EXERCISE PROMPT: Each line holding the word "MediaPlayer" must appear in the answer, copied from the entries.

ENTRIES PROVIDED:
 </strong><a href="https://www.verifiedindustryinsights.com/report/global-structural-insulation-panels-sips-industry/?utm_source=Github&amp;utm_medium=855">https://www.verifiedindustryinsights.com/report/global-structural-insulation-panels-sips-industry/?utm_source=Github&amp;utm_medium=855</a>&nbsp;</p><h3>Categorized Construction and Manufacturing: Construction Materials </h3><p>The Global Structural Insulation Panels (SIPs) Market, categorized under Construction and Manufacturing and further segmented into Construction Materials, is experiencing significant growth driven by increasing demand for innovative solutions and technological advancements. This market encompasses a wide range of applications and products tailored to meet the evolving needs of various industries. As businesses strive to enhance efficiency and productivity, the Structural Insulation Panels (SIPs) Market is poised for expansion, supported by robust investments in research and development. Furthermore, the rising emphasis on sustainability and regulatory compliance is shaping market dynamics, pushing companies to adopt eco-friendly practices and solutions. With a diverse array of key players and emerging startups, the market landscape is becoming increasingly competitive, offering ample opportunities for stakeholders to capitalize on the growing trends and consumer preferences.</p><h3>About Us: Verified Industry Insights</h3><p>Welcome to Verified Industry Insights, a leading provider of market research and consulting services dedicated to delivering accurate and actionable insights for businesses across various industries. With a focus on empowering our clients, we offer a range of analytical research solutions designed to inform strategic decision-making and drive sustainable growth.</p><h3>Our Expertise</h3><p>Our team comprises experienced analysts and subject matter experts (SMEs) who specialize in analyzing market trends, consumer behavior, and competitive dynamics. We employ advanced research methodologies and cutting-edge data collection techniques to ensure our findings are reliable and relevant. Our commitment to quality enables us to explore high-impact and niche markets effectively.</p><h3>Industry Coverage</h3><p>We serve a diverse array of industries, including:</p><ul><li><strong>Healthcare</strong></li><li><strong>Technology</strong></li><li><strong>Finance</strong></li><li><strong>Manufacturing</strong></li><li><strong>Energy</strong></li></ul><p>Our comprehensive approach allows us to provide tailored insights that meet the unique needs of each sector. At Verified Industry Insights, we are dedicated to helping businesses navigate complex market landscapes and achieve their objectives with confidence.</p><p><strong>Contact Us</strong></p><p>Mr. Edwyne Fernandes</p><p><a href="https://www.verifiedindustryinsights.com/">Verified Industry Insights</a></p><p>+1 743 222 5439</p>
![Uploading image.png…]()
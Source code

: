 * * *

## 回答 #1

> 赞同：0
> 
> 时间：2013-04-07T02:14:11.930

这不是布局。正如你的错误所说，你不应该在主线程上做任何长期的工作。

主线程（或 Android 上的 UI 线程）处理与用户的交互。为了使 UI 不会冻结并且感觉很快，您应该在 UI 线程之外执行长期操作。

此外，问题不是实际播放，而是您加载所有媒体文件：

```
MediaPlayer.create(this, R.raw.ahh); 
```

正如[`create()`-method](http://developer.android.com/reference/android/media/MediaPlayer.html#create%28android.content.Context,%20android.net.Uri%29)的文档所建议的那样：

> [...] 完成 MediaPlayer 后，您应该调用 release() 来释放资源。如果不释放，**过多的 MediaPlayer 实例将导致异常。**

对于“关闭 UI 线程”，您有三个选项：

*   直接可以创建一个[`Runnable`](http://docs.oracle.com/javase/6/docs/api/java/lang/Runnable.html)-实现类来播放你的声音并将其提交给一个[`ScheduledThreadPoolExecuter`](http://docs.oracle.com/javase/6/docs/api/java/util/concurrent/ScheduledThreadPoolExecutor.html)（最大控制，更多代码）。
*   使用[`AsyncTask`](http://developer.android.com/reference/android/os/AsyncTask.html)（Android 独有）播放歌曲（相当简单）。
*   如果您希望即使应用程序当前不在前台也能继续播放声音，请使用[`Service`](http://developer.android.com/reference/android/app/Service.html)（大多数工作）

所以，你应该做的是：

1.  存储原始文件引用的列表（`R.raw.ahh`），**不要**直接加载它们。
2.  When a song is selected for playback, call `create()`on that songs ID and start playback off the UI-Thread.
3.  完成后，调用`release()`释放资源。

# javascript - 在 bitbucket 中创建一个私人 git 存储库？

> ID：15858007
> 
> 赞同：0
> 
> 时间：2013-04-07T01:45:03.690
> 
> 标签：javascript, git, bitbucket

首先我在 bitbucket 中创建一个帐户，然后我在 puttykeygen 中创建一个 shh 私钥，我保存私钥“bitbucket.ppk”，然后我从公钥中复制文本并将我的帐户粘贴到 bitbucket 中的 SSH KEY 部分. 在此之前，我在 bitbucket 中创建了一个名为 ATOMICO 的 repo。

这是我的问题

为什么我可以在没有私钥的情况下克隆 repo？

THE ANSWER:
MediaPlayer.create(this, R.raw.ahh); 
正如[`create()`-method](http://developer.android.com/reference/android/media/MediaPlayer.html#create%28android.content.Context,%20android.net.Uri%29)的文档所建议的那样：
> [...] 完成 MediaPlayer 后，您应该调用 release() 来释放资源。如果不释放，**过多的 MediaPlayer 实例将导致异常。**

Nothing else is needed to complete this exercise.